◆ Prompt ◆
Which lines of the listing hold the string "بوجود"? Copy those lines.

◆ Task material ◆
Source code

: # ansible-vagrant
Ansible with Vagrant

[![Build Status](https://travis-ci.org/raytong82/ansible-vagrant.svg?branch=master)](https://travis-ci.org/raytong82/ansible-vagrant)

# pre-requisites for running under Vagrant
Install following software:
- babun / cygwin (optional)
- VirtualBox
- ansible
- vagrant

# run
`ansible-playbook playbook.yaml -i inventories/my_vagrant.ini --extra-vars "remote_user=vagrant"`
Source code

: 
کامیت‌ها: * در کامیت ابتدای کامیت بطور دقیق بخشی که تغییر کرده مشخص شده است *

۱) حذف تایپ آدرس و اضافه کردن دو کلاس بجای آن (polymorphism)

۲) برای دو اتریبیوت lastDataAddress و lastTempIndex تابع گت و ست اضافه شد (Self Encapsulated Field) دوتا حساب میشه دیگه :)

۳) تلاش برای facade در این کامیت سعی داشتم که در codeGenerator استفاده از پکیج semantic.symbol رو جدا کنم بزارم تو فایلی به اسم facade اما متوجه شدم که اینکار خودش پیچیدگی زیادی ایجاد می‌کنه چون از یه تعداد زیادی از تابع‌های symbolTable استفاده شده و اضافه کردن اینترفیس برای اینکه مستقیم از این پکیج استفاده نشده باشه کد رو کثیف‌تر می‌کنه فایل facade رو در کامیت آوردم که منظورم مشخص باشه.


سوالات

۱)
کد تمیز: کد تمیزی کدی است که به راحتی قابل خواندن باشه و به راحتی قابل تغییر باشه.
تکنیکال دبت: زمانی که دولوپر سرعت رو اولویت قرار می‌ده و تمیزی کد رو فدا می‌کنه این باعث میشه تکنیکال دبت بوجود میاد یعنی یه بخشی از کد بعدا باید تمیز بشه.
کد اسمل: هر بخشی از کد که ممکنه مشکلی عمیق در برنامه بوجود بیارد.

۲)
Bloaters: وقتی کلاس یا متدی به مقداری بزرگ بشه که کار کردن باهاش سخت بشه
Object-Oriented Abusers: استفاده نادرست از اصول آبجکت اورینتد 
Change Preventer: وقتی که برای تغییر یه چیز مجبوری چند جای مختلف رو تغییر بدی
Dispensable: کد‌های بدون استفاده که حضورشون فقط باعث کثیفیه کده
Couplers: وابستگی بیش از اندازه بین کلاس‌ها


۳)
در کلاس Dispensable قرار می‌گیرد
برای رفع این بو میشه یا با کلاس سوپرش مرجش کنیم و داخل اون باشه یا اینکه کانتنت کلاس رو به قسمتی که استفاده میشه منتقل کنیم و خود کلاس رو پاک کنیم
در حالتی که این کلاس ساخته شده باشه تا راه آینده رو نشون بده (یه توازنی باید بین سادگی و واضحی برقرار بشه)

--

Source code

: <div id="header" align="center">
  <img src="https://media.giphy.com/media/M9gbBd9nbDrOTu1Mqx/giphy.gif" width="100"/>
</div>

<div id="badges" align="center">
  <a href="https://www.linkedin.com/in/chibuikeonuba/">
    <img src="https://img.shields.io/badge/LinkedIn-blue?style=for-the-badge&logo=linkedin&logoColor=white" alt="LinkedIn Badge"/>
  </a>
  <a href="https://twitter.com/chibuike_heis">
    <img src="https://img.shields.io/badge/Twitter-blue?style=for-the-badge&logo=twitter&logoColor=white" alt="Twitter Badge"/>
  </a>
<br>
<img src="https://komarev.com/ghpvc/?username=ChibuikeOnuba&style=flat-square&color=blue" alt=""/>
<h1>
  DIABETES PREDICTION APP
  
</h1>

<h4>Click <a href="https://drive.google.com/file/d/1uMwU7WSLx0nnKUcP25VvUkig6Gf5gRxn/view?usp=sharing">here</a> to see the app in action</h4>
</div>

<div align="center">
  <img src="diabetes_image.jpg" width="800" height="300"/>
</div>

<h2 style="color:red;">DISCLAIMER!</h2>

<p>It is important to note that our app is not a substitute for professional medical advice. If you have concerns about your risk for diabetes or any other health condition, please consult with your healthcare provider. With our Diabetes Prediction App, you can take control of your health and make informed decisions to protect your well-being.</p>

--

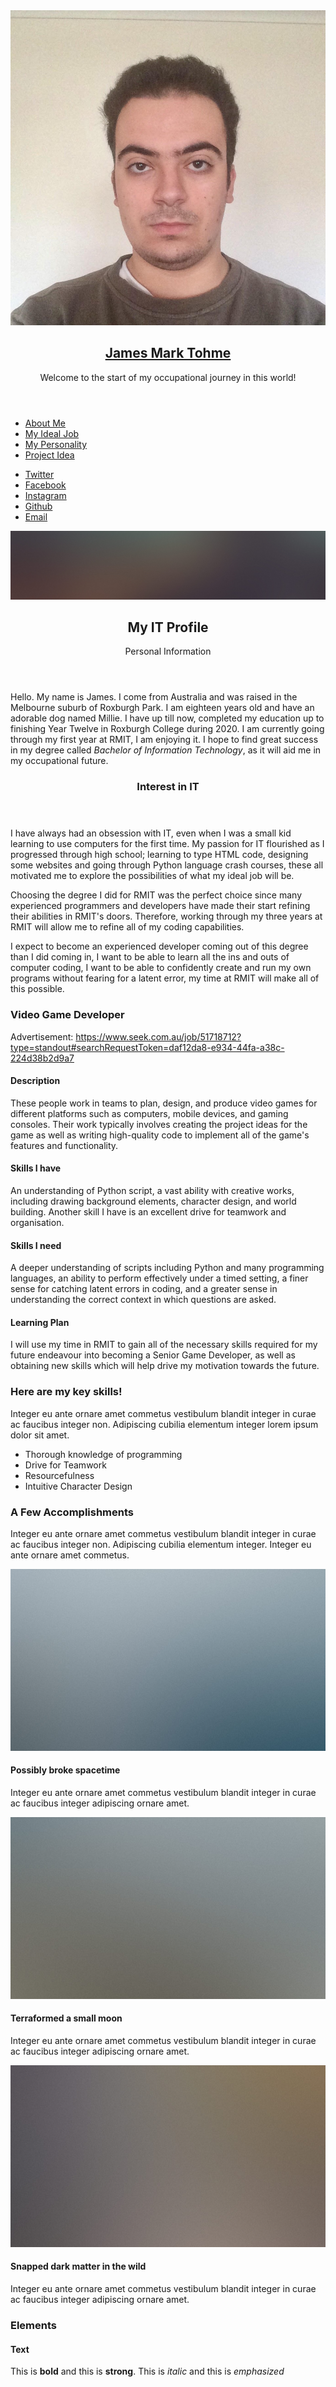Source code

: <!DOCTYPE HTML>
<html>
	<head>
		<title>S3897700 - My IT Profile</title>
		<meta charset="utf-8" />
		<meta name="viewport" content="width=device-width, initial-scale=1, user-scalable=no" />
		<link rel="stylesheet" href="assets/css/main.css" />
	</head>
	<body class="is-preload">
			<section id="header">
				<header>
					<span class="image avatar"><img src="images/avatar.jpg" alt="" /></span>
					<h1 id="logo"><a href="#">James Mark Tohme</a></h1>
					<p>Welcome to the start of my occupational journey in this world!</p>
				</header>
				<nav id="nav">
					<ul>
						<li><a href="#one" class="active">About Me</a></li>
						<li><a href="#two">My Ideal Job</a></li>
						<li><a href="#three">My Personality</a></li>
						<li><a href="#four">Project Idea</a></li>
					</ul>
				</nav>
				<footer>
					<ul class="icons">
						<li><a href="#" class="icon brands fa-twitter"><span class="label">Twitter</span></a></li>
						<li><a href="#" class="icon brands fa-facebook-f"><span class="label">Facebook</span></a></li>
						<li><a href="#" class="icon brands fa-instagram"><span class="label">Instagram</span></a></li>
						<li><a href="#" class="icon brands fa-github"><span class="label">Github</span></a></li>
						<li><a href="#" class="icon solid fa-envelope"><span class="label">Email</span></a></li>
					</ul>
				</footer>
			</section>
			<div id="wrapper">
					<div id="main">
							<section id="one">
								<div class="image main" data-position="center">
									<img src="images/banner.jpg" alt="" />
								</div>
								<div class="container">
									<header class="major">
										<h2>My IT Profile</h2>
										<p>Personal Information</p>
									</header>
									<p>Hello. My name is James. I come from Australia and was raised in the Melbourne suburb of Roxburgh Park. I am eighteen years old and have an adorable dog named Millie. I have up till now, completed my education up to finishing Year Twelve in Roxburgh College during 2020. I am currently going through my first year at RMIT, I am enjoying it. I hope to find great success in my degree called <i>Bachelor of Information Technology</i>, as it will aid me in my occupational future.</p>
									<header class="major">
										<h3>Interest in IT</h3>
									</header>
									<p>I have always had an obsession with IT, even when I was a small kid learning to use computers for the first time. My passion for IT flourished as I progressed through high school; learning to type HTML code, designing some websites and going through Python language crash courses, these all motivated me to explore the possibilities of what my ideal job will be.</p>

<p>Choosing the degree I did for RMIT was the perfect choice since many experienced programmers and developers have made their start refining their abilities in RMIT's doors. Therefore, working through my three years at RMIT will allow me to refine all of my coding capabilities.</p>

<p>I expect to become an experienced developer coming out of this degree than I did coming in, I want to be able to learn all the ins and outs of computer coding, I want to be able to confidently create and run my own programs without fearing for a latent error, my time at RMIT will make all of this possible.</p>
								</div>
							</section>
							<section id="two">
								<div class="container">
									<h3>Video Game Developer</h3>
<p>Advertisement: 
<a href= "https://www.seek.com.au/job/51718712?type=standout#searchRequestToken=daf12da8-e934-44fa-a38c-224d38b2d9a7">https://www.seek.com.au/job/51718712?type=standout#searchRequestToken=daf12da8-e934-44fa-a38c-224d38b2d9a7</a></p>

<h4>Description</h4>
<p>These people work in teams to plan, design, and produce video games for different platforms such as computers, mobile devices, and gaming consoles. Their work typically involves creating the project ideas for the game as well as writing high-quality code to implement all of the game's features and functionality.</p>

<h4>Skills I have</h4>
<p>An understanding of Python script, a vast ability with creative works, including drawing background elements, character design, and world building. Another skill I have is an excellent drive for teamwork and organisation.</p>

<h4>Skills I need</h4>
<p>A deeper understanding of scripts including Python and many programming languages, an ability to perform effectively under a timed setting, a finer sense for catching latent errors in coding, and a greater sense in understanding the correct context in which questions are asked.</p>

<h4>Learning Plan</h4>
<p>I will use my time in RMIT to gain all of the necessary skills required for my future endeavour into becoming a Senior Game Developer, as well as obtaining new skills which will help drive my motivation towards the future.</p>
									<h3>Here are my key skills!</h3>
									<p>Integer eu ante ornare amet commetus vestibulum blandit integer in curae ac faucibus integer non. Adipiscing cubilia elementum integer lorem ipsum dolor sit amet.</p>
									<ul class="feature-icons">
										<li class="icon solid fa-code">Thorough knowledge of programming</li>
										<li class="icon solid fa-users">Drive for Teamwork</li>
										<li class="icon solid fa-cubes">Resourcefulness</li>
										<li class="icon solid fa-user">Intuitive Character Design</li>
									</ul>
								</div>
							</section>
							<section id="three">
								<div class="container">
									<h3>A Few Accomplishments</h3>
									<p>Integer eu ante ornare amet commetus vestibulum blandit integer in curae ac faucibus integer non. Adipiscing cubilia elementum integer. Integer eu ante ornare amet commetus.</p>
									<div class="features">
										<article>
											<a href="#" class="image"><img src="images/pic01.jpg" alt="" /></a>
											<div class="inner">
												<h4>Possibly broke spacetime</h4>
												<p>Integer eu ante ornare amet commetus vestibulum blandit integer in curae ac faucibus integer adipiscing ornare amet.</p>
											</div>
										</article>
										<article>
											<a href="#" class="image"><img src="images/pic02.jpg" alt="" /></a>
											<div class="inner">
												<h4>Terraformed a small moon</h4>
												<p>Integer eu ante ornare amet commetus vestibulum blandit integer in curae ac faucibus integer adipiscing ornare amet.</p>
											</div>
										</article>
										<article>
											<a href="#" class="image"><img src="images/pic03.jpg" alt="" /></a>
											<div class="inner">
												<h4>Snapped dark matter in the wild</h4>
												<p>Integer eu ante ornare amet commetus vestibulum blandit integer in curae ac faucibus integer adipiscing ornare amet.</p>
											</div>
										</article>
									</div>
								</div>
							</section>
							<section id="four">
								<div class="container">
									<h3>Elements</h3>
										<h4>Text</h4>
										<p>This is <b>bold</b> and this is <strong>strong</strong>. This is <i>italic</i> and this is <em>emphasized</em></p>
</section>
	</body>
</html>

◆ Solution to this problem ◆
تکنیکال دبت: زمانی که دولوپر سرعت رو اولویت قرار می‌ده و تمیزی کد رو فدا می‌کنه این باعث میشه تکنیکال دبت بوجود میاد یعنی یه بخشی از کد بعدا باید تمیز بشه.
کد اسمل: هر بخشی از کد که ممکنه مشکلی عمیق در برنامه بوجود بیارد.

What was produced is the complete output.